§ **Activity**
Within the listing below, filter for "Currently" and copy every matching line.

§ **Records for this exercise**
+++
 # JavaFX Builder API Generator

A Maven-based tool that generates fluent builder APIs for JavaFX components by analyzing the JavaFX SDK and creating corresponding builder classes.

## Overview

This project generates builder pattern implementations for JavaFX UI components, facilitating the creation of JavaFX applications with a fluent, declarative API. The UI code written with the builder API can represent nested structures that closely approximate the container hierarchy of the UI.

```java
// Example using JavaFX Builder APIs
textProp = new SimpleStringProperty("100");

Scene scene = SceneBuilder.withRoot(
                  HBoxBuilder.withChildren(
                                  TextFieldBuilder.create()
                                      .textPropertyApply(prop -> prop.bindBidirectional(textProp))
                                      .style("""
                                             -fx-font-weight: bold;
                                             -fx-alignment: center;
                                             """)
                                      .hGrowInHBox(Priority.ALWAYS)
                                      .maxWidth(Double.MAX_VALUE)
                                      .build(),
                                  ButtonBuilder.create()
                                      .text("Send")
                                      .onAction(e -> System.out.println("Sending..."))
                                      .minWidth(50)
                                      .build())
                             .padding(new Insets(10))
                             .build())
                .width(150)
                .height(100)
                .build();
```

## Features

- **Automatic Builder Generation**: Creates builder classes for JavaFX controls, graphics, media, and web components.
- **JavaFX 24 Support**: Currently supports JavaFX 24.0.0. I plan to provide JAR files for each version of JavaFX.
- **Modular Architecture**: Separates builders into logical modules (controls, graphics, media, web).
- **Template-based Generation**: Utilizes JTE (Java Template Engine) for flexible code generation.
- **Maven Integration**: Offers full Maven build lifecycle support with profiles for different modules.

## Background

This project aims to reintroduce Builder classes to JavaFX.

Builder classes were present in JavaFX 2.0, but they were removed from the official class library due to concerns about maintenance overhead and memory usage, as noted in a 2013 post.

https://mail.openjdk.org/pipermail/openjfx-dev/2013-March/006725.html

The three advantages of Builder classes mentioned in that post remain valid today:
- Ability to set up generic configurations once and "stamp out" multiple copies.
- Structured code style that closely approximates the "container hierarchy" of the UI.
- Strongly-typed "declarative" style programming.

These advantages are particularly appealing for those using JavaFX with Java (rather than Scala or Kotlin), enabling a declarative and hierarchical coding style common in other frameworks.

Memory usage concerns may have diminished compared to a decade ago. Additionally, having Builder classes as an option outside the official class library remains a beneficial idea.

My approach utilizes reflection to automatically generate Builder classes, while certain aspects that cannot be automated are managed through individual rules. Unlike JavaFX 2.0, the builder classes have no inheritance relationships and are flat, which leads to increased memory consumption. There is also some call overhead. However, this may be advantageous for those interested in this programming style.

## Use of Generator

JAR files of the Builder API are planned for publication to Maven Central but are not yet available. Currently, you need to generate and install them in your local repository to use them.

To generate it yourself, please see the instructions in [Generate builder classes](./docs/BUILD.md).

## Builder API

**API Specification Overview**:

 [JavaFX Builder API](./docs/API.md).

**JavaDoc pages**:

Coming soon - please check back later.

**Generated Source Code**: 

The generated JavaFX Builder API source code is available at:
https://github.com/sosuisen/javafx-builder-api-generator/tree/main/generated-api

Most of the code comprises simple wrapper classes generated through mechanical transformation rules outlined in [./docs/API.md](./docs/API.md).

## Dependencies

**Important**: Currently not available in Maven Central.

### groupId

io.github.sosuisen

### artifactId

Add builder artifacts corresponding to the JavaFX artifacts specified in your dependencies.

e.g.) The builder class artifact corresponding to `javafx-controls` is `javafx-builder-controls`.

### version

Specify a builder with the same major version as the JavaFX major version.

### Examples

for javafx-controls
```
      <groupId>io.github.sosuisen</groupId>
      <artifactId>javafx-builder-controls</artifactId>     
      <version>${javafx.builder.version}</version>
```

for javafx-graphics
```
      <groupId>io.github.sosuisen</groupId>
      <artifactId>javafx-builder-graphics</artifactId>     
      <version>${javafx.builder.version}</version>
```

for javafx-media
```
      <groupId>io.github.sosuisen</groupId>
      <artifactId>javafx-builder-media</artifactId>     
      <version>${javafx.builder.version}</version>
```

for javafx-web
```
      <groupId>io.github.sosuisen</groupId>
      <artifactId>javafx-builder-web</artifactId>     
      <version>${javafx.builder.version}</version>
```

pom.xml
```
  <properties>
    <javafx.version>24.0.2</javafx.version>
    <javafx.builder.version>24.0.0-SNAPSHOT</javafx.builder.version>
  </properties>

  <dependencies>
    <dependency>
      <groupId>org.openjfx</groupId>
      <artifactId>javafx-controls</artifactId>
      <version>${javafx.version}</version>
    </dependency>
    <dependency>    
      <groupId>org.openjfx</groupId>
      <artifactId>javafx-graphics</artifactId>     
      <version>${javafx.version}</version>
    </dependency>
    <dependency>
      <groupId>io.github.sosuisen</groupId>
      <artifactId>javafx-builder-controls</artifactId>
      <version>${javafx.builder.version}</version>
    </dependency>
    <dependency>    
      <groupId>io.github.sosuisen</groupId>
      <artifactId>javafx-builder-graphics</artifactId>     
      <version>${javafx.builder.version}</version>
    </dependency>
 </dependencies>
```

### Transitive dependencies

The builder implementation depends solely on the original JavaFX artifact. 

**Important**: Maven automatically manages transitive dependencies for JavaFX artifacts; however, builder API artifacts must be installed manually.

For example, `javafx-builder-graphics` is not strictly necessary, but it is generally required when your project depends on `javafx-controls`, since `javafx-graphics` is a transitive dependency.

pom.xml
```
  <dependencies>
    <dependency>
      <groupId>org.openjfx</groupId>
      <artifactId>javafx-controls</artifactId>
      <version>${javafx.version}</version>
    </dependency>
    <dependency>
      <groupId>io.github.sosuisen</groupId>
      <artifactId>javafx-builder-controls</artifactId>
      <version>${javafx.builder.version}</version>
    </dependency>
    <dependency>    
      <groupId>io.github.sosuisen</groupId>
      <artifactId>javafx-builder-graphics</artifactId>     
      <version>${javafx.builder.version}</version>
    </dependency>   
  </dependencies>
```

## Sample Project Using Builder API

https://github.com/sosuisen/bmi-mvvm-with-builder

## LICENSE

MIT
+++
§ **Solution below**
- **JavaFX 24 Support**: Currently supports JavaFX 24.0.0. I plan to provide JAR files for each version of JavaFX.
JAR files of the Builder API are planned for publication to Maven Central but are not yet available. Currently, you need to generate and install them in your local repository to use them.
**Important**: Currently not available in Maven Central.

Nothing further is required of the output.